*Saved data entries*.
☆ ☆ ☆ ☆ ☆ ☆ ☆

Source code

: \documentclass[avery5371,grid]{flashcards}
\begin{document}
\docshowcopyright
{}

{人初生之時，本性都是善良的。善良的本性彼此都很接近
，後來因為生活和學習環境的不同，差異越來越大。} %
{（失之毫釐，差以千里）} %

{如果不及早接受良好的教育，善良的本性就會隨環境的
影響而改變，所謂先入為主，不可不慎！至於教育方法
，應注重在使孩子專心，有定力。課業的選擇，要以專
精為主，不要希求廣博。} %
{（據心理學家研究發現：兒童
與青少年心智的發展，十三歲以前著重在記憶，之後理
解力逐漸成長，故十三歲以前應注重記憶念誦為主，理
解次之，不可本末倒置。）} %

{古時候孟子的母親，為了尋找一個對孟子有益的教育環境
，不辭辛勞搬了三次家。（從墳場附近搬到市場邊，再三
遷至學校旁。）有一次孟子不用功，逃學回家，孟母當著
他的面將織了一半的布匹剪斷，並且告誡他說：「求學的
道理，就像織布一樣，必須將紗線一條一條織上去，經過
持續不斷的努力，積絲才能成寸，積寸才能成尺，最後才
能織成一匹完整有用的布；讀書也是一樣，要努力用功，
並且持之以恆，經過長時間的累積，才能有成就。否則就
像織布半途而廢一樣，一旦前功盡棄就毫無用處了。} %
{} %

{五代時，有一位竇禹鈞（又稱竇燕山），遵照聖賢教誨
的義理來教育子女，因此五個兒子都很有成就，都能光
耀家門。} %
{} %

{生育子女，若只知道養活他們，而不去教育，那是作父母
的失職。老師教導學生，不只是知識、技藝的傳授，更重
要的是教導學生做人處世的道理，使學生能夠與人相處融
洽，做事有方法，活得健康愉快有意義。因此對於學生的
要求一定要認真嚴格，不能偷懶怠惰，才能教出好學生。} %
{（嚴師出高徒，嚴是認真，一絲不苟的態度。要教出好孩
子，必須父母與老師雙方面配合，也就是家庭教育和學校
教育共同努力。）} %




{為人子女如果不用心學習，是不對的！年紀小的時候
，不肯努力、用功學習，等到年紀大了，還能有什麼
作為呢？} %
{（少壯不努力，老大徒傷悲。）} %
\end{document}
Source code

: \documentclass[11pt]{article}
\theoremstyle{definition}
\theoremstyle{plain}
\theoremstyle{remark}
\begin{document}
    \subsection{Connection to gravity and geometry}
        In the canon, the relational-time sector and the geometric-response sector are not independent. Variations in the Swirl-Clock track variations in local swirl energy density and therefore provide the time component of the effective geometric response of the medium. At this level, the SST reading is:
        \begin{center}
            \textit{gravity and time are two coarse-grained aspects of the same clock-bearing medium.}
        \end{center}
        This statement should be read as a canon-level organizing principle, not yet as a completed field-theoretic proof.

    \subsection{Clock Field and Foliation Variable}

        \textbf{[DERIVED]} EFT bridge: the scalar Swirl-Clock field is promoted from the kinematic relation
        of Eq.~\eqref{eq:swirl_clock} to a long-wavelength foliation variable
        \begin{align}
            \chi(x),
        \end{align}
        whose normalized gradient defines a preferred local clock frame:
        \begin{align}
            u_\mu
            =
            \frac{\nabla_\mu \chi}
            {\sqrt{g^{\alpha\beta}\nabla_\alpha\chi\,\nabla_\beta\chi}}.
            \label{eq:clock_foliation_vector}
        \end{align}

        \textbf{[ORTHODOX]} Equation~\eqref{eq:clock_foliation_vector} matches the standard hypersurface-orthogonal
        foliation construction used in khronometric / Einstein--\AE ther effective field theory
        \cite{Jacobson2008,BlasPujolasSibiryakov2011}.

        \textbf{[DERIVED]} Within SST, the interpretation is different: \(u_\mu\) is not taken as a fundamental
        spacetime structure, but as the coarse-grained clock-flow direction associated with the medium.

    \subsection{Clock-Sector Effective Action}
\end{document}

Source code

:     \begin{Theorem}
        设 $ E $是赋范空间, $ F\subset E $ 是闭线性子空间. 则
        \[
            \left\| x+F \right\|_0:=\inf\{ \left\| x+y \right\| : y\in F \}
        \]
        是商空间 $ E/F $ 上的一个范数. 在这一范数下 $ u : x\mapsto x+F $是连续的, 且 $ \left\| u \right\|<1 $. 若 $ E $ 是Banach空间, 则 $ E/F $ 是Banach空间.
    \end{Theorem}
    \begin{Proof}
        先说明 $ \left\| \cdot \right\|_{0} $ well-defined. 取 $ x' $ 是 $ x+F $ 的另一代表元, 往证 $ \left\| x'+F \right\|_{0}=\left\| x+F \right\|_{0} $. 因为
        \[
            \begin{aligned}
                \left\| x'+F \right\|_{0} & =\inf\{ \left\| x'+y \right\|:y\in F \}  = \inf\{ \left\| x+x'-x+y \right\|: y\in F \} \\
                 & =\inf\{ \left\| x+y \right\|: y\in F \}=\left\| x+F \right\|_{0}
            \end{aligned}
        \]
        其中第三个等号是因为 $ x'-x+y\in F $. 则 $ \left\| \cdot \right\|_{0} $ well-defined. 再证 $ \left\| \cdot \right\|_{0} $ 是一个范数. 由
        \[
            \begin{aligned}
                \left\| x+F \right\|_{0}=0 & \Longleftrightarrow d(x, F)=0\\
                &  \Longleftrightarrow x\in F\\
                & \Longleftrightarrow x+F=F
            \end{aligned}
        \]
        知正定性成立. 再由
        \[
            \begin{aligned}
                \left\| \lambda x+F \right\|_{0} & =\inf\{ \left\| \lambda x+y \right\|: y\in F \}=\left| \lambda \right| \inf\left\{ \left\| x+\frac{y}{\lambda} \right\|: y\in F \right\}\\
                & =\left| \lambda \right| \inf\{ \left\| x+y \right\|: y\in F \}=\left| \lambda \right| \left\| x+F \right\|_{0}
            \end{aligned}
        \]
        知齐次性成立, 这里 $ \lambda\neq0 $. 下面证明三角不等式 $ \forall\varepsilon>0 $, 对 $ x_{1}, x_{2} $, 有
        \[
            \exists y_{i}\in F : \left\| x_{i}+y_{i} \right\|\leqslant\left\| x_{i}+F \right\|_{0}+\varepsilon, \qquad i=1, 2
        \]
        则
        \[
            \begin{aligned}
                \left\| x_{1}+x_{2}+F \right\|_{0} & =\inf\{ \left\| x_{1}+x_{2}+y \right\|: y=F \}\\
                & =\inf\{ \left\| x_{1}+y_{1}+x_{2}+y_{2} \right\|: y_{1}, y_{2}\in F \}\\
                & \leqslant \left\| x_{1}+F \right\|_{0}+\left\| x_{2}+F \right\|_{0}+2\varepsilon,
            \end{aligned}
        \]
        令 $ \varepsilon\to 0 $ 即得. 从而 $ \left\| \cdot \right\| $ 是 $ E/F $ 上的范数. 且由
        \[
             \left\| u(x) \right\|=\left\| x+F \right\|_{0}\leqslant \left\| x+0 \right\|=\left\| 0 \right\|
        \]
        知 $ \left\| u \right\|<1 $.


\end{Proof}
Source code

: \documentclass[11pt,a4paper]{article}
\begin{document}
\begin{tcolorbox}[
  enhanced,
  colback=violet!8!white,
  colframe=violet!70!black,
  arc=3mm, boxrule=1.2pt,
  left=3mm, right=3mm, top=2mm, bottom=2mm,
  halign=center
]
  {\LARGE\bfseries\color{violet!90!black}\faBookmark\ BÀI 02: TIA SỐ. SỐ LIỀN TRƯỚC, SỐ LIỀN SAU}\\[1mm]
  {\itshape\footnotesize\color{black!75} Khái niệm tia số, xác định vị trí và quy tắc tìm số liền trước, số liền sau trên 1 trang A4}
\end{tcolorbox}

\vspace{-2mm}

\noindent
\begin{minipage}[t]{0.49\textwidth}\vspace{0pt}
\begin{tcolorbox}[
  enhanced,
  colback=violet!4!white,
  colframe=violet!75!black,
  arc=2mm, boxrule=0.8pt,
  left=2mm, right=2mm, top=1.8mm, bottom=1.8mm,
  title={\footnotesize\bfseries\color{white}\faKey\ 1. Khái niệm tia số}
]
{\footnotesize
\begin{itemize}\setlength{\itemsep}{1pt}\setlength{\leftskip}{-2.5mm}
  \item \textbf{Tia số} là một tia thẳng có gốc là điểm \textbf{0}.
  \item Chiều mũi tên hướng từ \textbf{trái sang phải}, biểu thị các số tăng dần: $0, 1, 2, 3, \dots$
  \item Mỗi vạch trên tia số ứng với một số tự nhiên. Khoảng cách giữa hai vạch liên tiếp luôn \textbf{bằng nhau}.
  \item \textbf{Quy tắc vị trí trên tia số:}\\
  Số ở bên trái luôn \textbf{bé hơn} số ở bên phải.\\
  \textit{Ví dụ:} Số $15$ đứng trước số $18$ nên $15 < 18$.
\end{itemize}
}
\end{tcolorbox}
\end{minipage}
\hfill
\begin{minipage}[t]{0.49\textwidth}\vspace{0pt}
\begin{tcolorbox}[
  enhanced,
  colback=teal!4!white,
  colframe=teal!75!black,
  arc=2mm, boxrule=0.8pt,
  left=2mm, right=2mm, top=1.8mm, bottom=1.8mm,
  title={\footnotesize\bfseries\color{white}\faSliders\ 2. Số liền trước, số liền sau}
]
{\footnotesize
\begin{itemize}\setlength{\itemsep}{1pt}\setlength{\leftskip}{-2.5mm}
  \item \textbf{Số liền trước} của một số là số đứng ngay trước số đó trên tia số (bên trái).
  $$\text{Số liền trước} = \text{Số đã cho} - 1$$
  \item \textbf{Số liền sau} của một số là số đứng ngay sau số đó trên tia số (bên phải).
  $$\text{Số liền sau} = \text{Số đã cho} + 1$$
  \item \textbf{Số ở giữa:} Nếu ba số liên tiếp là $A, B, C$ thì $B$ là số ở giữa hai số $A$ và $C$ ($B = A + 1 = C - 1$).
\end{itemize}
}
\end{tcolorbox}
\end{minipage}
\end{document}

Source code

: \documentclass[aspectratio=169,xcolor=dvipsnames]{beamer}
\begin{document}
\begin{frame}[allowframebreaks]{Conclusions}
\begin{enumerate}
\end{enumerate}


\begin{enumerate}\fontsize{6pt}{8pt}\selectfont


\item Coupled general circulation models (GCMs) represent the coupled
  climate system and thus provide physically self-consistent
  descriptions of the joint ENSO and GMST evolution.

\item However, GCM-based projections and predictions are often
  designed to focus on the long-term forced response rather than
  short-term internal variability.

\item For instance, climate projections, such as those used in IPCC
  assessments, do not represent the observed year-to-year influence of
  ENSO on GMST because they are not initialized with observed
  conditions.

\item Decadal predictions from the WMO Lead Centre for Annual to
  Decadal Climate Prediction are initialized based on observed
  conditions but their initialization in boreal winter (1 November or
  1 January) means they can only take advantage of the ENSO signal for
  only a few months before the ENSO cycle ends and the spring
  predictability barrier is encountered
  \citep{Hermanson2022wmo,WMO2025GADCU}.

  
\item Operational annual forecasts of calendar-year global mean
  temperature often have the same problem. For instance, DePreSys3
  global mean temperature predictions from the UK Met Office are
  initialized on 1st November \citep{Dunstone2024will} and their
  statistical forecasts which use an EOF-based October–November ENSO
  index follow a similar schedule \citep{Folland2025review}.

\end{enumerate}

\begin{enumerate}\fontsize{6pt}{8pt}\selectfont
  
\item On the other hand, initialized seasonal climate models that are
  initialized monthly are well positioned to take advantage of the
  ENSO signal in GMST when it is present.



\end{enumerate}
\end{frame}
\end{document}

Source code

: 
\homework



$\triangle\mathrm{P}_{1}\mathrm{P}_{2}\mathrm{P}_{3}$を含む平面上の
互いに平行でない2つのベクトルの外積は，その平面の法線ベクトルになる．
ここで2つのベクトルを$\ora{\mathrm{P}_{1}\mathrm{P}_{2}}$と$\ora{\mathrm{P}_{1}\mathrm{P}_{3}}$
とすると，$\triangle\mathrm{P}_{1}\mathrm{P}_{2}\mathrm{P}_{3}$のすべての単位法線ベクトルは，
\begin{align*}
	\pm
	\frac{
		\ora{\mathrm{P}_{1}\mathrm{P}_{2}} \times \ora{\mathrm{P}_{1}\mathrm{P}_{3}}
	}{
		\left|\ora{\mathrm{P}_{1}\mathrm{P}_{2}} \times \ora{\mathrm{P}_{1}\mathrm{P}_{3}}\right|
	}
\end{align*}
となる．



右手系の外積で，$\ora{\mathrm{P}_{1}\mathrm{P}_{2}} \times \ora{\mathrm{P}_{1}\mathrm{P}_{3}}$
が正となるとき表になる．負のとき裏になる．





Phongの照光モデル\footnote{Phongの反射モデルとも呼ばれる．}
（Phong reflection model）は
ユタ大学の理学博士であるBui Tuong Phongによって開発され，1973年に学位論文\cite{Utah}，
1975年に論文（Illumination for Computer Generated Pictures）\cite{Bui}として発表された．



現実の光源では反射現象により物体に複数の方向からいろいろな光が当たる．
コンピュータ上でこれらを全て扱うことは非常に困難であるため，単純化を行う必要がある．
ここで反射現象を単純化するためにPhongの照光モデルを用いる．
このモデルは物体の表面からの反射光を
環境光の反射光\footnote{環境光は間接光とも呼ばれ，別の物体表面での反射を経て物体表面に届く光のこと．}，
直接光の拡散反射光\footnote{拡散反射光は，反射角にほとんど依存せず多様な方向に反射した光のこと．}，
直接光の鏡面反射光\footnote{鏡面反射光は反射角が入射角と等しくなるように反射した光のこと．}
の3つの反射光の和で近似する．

☆ ☆ ☆ ☆ ☆ ☆ ☆

When a line contains the string "varepsilon", copy it from the records.

        知齐次性成立, 这里 $ \lambda\neq0 $. 下面证明三角不等式 $ \forall\varepsilon>0 $, 对 $ x_{1}, x_{2} $, 有
            \exists y_{i}\in F : \left\| x_{i}+y_{i} \right\|\leqslant\left\| x_{i}+F \right\|_{0}+\varepsilon, \qquad i=1, 2
                & \leqslant \left\| x_{1}+F \right\|_{0}+\left\| x_{2}+F \right\|_{0}+2\varepsilon,
        令 $ \varepsilon\to 0 $ 即得. 从而 $ \left\| \cdot \right\| $ 是 $ E/F $ 上的范数. 且由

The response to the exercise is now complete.